Exercise prompt: Please return every line in the entries below with the word "empty" in it.

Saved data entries

────────────────────

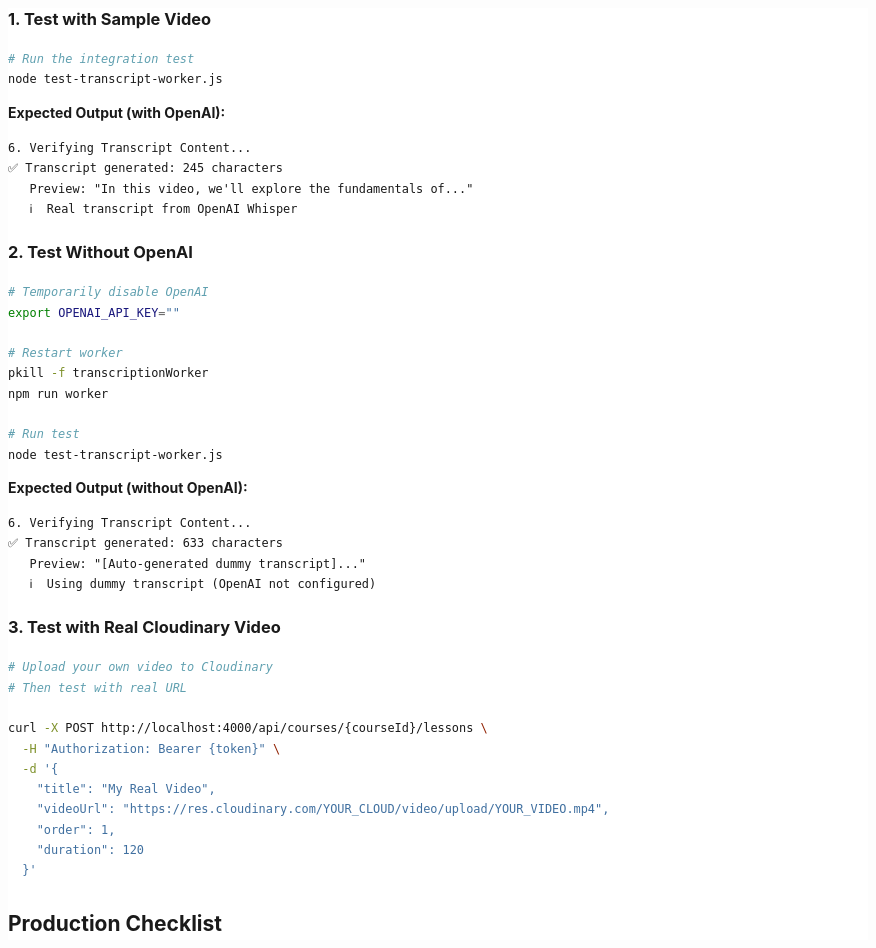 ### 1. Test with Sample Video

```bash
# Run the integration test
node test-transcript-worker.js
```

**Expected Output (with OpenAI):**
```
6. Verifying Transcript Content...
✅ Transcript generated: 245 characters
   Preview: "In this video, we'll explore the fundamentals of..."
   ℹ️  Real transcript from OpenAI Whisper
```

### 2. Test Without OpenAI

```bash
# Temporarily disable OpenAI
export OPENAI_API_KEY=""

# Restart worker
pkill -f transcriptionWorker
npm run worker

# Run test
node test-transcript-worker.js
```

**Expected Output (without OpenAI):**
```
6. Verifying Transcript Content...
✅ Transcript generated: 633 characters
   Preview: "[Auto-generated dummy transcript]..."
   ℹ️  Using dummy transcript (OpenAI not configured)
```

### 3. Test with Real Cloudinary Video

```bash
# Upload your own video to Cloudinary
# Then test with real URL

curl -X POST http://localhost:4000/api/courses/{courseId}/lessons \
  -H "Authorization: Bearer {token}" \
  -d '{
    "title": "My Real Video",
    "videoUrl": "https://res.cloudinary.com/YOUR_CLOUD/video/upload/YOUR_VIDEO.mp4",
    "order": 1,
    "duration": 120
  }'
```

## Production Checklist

────────────────────

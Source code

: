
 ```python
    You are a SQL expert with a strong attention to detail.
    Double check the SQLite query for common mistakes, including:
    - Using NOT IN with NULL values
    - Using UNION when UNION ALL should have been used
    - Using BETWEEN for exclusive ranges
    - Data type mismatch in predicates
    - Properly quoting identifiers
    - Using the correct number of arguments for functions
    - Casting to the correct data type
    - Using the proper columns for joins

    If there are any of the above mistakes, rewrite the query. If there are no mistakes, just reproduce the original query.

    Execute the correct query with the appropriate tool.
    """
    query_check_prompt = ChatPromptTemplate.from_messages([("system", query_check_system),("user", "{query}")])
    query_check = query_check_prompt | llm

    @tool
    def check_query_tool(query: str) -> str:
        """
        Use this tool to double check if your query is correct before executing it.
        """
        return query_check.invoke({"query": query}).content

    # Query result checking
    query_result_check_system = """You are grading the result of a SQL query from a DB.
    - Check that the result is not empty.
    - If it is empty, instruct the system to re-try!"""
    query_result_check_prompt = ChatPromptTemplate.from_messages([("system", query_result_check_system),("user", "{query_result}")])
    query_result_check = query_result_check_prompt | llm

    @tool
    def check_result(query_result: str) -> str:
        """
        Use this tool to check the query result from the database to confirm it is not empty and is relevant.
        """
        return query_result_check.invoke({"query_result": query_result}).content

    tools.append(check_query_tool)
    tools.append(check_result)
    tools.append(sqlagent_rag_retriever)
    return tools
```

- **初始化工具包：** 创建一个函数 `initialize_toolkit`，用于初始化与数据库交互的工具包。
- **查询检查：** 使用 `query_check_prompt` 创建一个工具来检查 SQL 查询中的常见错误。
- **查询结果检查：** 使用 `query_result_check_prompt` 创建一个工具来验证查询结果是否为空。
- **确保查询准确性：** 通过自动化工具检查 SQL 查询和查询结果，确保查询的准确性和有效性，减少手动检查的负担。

────────────────────

Response to the task:
    - Check that the result is not empty.
    - If it is empty, instruct the system to re-try!"""
        Use this tool to check the query result from the database to confirm it is not empty and is relevant.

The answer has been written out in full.